What is ventilation?
Ventilation is the displacement or movement of air inside the total space to provide ‘fresh’ air. The controlled airflow removes carbon dioxide (CO2), carbon monoxide (CO), ammonium (NH4), moisture, dust and brings in a fresh supply of oxygen (O2) to the pig house. The airflow also provides cooling.
How does it work?
The displacement of air to refresh the air in the pig house takes place by natural or mechanical ventilation. With natural ventilation, the wind outside has a significant impact and is often very hard to control or influence. The technical results are often lower, and management is more challenging with natural ventilation. With mechanical ventilation, you attempt to have no outside influences, to control the microclimate. Although this seems easy the controllers still have to be set and managed correctly to realise the return on the often-pricy investment.
Important features to consider with mechanical ventilation:
- Create an intake of fresh air and outlet of air by ventilation systems.
- Always ventilate consistently.
- However, always ventilate as slowly as possible to prevent draught!
- Check the minimum and maximum capacity of your ventilator to apply the correct settings.

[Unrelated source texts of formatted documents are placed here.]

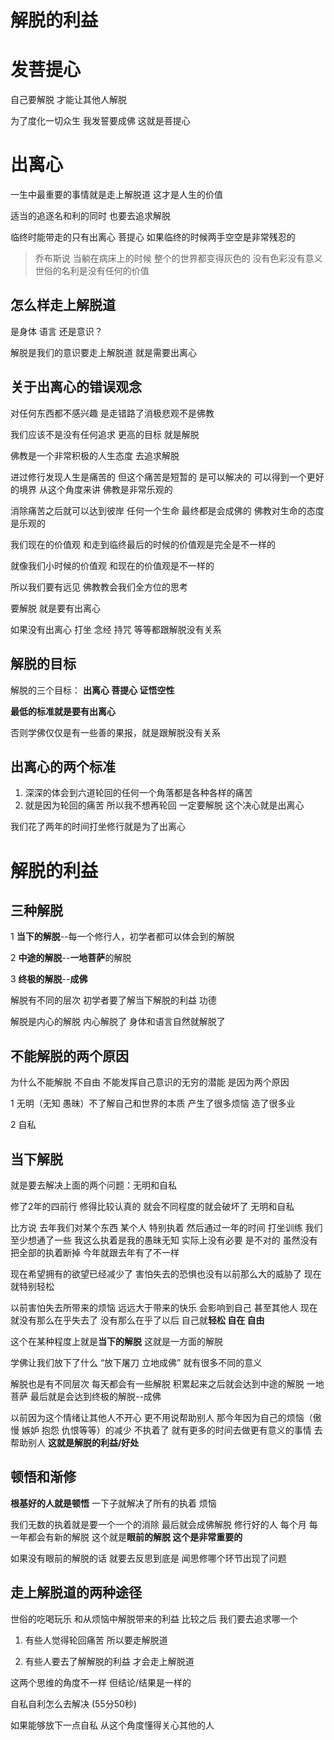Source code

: # 解脱的利益



# 发菩提心

自己要解脱 才能让其他人解脱

为了度化一切众生 我发誓要成佛 这就是菩提心 

# 出离心

一生中最重要的事情就是走上解脱道 这才是人生的价值

适当的追逐名和利的同时 也要去追求解脱

临终时能带走的只有出离心 菩提心 如果临终的时候两手空空是非常残忍的

> 乔布斯说 当躺在病床上的时候 整个的世界都变得灰色的 没有色彩没有意义 世俗的名利是没有任何的价值

## 怎么样走上解脱道

是身体 语言 还是意识？

解脱是我们的意识要走上解脱道 就是需要出离心

## 关于出离心的错误观念

对任何东西都不感兴趣 是走错路了消极悲观不是佛教

我们应该不是没有任何追求 更高的目标 就是解脱

佛教是一个非常积极的人生态度 去追求解脱

进过修行发现人生是痛苦的 但这个痛苦是短暂的 是可以解决的 可以得到一个更好的境界 从这个角度来讲 佛教是非常乐观的

消除痛苦之后就可以达到彼岸 任何一个生命 最终都是会成佛的 佛教对生命的态度是乐观的

我们现在的价值观 和走到临终最后的时候的价值观是完全是不一样的

就像我们小时候的价值观 和现在的价值观是不一样的

所以我们要有远见 佛教教会我们全方位的思考 

要解脱 就是要有出离心

如果没有出离心 打坐 念经 持咒 等等都跟解脱没有关系

## 解脱的目标

解脱的三个目标： **出离心 菩提心 证悟空性**

**最低的标准就是要有出离心**

否则学佛仅仅是有一些善的果报，就是跟解脱没有关系

## 出离心的两个标准

1. 深深的体会到六道轮回的任何一个角落都是各种各样的痛苦
2. 就是因为轮回的痛苦 所以我不想再轮回 一定要解脱 这个决心就是出离心

我们花了两年的时间打坐修行就是为了出离心

# 解脱的利益

## 三种解脱

1 **当下的解脱**--每一个修行人，初学者都可以体会到的解脱

2 **中途的解脱**--**一地菩萨**的解脱

3 **终极的解脱**--**成佛**

解脱有不同的层次 初学者要了解当下解脱的利益 功德 

解脱是内心的解脱 内心解脱了 身体和语言自然就解脱了

## 不能解脱的两个原因

为什么不能解脱 不自由 不能发挥自己意识的无穷的潜能 是因为两个原因

1 无明（无知 愚昧）不了解自己和世界的本质 产生了很多烦恼 造了很多业

2 自私 

## 当下解脱

就是要去解决上面的两个问题：无明和自私 

修了2年的四前行 修得比较认真的 就会不同程度的就会破坏了 无明和自私

比方说 去年我们对某个东西 某个人 特别执着 然后通过一年的时间 打坐训练 我们至少想通了一些 我这么执着是我的愚昧无知 实际上没有必要 是不对的 虽然没有把全部的执着断掉 今年就跟去年有了不一样

现在希望拥有的欲望已经减少了 害怕失去的恐惧也没有以前那么大的威胁了 现在就特别轻松 

以前害怕失去所带来的烦恼 远远大于带来的快乐 会影响到自己 甚至其他人 现在就没有那么在乎失去了 没有那么在乎了以后 自己就**轻松 自在 自由**

这个在某种程度上就是**当下的解脱** 这就是一方面的解脱

学佛让我们放下了什么 “放下屠刀 立地成佛” 就有很多不同的意义

解脱也是有不同层次 每天都会有一些解脱 积累起来之后就会达到中途的解脱 一地菩萨 最后就是会达到终极的解脱--成佛

以前因为这个情绪让其他人不开心 更不用说帮助别人 那今年因为自己的烦恼（傲慢 嫉妒 抱怨 仇恨等等）的减少 不执着了 就有更多的时间去做更有意义的事情 去帮助别人 **这就是解脱的利益/好处**

## 顿悟和渐修

**根基好的人就是顿悟** 一下子就解决了所有的执着 烦恼 

我们无数的执着就是要一个一个的消除 最后就会成佛解脱 修行好的人 每个月 每一年都会有新的解脱 这个就是**眼前的解脱 这个是非常重要的**

如果没有眼前的解脱的话 就要去反思到底是 闻思修哪个环节出现了问题

## 走上解脱道的两种途径

世俗的吃喝玩乐 和从烦恼中解脱带来的利益 比较之后 我们要去追求哪一个

1. 有些人觉得轮回痛苦 所以要走解脱道

2. 有些人要去了解解脱的利益 才会走上解脱道

这两个思维的角度不一样 但结论/结果是一样的 



自私自利怎么去解决 (55分50秒)

如果能够放下一点自私 从这个角度懂得关心其他的人 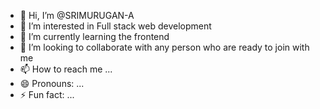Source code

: - 👋 Hi, I’m @SRIMURUGAN-A
- 👀 I’m interested in Full stack web development
- 🌱 I’m currently learning the frontend
- 💞️ I’m looking to collaborate with any person who are ready to join with me
- 📫 How to reach me ...
- 😄 Pronouns: ...
- ⚡ Fun fact: ...

<!---
SRIMURUGAN-A/SRIMURUGAN-A is a ✨ special ✨ repository because its `README.md` (this file) appears on your GitHub profile.
You can click the Preview link to take a look at your changes.
--->
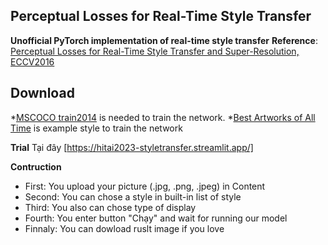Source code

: Perceptual Losses for Real-Time Style Transfer
---
**Unofficial PyTorch implementation of real-time style transfer**
**Reference**: [Perceptual Losses for Real-Time Style Transfer and Super-Resolution, ECCV2016](https://arxiv.org/abs/1603.08155)

Download
---
*[MSCOCO train2014](http://cocodataset.org/#download) is needed to train the network.
*[Best Artworks of All Time](https://www.kaggle.com/datasets/ikarus777/best-artworks-of-all-time) is example style to train the network

**Trial**
Tại đây [https://hitai2023-styletransfer.streamlit.app/]


**Contruction**
* First: You upload your picture (.jpg, .png, .jpeg) in Content
* Second: You can chose a style in built-in list of style
* Third: You also can chose type of display
* Fourth: You enter button "Chạy" and wait for running our model
* Finnaly: You can dowload ruslt image if you love
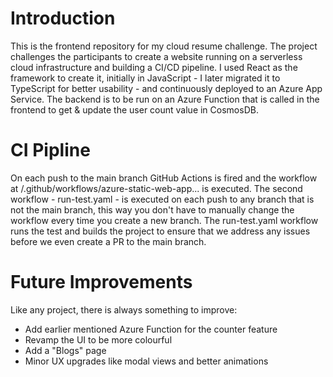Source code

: # Introduction
This is the frontend repository for my cloud resume challenge.  The project challenges the participants to create a website running on a serverless cloud infrastructure and building a CI/CD pipeline. I used React as the framework to create it, initially in JavaScript - I later migrated it to TypeScript for better usability - and continuously deployed to an Azure App Service. The backend is to be run on an Azure Function that is called in the frontend to get & update the user count value in CosmosDB.

# CI Pipline
On each push to the main branch GitHub Actions is fired and the workflow at /.github/workflows/azure-static-web-app... is executed. The second workflow - run-test.yaml - is executed on each push to any branch that is not the main branch, this way you don't have to manually change the workflow every time you create a new branch. The run-test.yaml workflow runs the test and builds the project to ensure that we address any issues before we even create a PR to the main branch.

# Future Improvements
Like any project, there is always something to improve:
* Add earlier mentioned Azure Function for the counter feature
* Revamp the UI to be more colourful
* Add a "Blogs" page
* Minor UX upgrades like modal views and better animations
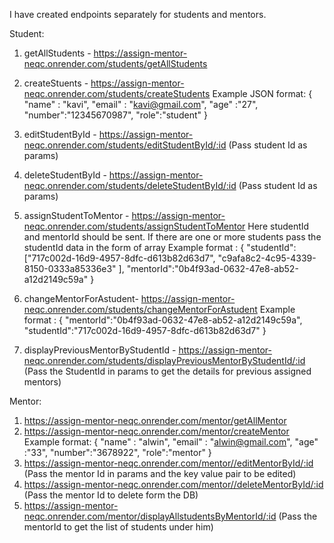 I have created endpoints separately for students and mentors.

Student:
1. getAllStudents - https://assign-mentor-neqc.onrender.com/students/getAllStudents
2. createStuents - https://assign-mentor-neqc.onrender.com/students/createStudents 
   Example JSON format:
   {
    "name" : "kavi",
    "email" : "kavi@gmail.com",
    "age" :"27",
    "number":"12345670987",
    "role":"student"
}

3. editStudentById - https://assign-mentor-neqc.onrender.com/students/editStudentById/:id (Pass student Id as params)
4. deleteStudentById - https://assign-mentor-neqc.onrender.com/students/deleteStudentById/:id (Pass student Id as params)
5. assignStudentToMentor - https://assign-mentor-neqc.onrender.com/students/assignStudentToMentor
     Here studentId and mentorId should be sent. If there are one or more students pass the studentId data in the form of array
   Example format : {
    "studentId": ["717c002d-16d9-4957-8dfc-d613b82d63d7", "c9afa8c2-4c95-4339-8150-0333a85336e3" ],
    "mentorId":"0b4f93ad-0632-47e8-ab52-a12d2149c59a"
}

6. changeMentorForAstudent-  https://assign-mentor-neqc.onrender.com/students/changeMentorForAstudent
   Example format : {
    "mentorId":"0b4f93ad-0632-47e8-ab52-a12d2149c59a",
    "studentId":"717c002d-16d9-4957-8dfc-d613b82d63d7"
}

7. displayPreviousMentorByStudentId - https://assign-mentor-neqc.onrender.com/students/displayPreviousMentorByStudentId/:id  (Pass the StudentId in params to get the details for previous assigned mentors)


Mentor:
1. https://assign-mentor-neqc.onrender.com/mentor/getAllMentor
2. https://assign-mentor-neqc.onrender.com/mentor/createMentor
   Example format: {
    "name" : "alwin",
    "email" : "alwin@gmail.com",
    "age" :"33",
    "number":"3678922",
    "role":"mentor"
}
4. https://assign-mentor-neqc.onrender.com/mentor//editMentorById/:id (Pass the mentor Id in params and the key value pair to be edited)
5. https://assign-mentor-neqc.onrender.com/mentor//deleteMentorById/:id  (Pass the mentor Id to delete form the DB)
6. https://assign-mentor-neqc.onrender.com/mentor/displayAllstudentsByMentorId/:id (Pass the mentorId to get the list of students under him)

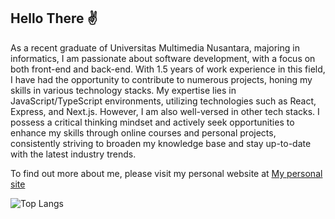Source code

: 
<!-- ![Top Langs](https://github-readme-stats.vercel.app/api/top-langs/?username=najimRizky&layout=compact&theme=dark) -->



## Hello There ✌

As a recent graduate of Universitas Multimedia Nusantara, majoring in informatics, I am passionate about software development, with a focus on both front-end and back-end. With 1.5 years of work experience in this field, I have had the opportunity to contribute to numerous projects, honing my skills in various technology stacks. My expertise lies in JavaScript/TypeScript environments, utilizing technologies such as React, Express, and Next.js. However, I am also well-versed in other tech stacks. I possess a critical thinking mindset and actively seek opportunities to enhance my skills through online courses and personal projects, consistently striving to broaden my knowledge base and stay up-to-date with the latest industry trends.

To find out more about me, please visit my personal website at <a href="https://najim-rizky.com" target="_blank">My personal site</a>



<!--   ![](https://komarev.com/ghpvc/?username=najimRizky&color=red) <br/> -->
  ![Top Langs](https://github-readme-stats.vercel.app/api/top-langs/?username=najimRizky&layout=compact&theme=gruvbox) <br/>
<!--   ![Anurag's GitHub stats](https://github-readme-stats.vercel.app/api?username=najimRizky&hide=contribs,prs&theme=gruvbox)   -->
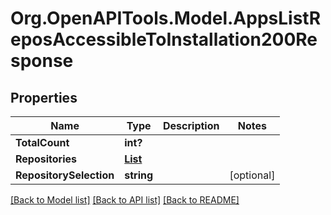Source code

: # Org.OpenAPITools.Model.AppsListReposAccessibleToInstallation200Response

## Properties

Name | Type | Description | Notes
------------ | ------------- | ------------- | -------------
**TotalCount** | **int?** |  | 
**Repositories** | [**List<Repository>**](Repository.md) |  | 
**RepositorySelection** | **string** |  | [optional] 

[[Back to Model list]](../README.md#documentation-for-models) [[Back to API list]](../README.md#documentation-for-api-endpoints) [[Back to README]](../README.md)

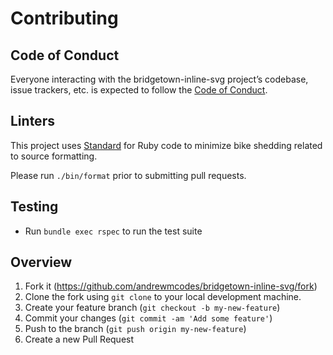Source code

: # Contributing

## Code of Conduct

Everyone interacting with the bridgetown-inline-svg project’s codebase, issue trackers, etc. is expected to follow the [Code of Conduct](CODE_OF_CONDUCT.md).

## Linters

This project uses [Standard](https://github.com/testdouble/standard) for Ruby code to minimize bike shedding related to source formatting.

Please run `./bin/format` prior to submitting pull requests.

## Testing

* Run `bundle exec rspec` to run the test suite

## Overview

1. Fork it (https://github.com/andrewmcodes/bridgetown-inline-svg/fork)
2. Clone the fork using `git clone` to your local development machine.
3. Create your feature branch (`git checkout -b my-new-feature`)
4. Commit your changes (`git commit -am 'Add some feature'`)
5. Push to the branch (`git push origin my-new-feature`)
6. Create a new Pull Request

- Always prevent ‘pit’ ventilation.
This occurs when cold air falls in the manure channel or pit and flows along the to the animals, causing draught and moves bad gases from the manure pit to the animals.
Why should you ventilate?
In most pig units the animals are housed in specially designed buildings. This means you need effective ventilation to control the temperature (wind chill factor of the pigs) and air quality in the pig house. Ventilation systems are designed to maintain air quality (during cold weather) and to regulate temperature (during hot weather). The wind chill factor will largely depend on the outside temperature and humidity and this is controlled by ventilation. Gases and dust must be removed from the pig house and fresh air must enter the house.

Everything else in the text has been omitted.